* **Directions for this task**
Which lines of the records below contain the word "that"? Show each one.

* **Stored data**
****************************************
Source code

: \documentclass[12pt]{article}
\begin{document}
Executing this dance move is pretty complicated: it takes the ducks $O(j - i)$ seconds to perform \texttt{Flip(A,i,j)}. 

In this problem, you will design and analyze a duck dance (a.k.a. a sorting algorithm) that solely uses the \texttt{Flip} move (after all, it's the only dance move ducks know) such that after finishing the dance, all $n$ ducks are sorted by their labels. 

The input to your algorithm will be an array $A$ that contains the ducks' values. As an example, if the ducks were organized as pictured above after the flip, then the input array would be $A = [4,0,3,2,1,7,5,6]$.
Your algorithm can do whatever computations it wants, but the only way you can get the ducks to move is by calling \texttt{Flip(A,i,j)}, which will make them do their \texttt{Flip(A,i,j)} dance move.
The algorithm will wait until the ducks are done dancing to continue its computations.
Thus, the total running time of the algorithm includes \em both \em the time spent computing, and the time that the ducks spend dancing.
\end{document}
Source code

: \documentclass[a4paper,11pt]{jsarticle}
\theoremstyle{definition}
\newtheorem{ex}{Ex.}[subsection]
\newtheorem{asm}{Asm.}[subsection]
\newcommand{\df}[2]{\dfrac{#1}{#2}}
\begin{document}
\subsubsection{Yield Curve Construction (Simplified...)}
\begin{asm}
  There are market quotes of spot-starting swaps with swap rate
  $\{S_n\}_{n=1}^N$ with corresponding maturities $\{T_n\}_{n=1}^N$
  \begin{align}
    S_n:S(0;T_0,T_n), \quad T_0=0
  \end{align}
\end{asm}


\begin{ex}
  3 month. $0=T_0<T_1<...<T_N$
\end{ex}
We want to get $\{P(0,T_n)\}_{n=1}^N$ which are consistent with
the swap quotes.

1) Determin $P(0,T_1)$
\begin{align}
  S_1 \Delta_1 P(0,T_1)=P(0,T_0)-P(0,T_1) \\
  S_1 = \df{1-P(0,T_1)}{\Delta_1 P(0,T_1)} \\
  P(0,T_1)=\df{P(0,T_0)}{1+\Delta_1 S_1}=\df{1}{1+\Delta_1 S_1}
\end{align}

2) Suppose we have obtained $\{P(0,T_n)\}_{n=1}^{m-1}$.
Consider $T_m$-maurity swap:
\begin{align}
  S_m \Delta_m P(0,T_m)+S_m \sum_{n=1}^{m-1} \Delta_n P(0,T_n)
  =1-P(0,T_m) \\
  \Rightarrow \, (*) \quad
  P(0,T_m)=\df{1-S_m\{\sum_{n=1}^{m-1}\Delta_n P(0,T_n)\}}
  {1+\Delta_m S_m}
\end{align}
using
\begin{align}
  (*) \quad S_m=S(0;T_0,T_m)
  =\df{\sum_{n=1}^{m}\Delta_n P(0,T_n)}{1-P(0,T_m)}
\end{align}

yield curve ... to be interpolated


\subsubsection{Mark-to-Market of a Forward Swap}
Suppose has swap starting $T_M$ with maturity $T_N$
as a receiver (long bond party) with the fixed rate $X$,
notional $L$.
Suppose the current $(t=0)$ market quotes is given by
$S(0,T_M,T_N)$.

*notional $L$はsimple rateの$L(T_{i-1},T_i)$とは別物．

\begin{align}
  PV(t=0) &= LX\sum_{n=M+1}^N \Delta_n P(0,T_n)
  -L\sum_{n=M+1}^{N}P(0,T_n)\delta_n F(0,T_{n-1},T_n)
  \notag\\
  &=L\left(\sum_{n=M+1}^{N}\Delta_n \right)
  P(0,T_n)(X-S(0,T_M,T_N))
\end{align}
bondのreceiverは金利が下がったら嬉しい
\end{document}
****************************************
* **Task solution**
In this problem, you will design and analyze a duck dance (a.k.a. a sorting algorithm) that solely uses the \texttt{Flip} move (after all, it's the only dance move ducks know) such that after finishing the dance, all $n$ ducks are sorted by their labels. 
The input to your algorithm will be an array $A$ that contains the ducks' values. As an example, if the ducks were organized as pictured above after the flip, then the input array would be $A = [4,0,3,2,1,7,5,6]$.
Thus, the total running time of the algorithm includes \em both \em the time spent computing, and the time that the ducks spend dancing.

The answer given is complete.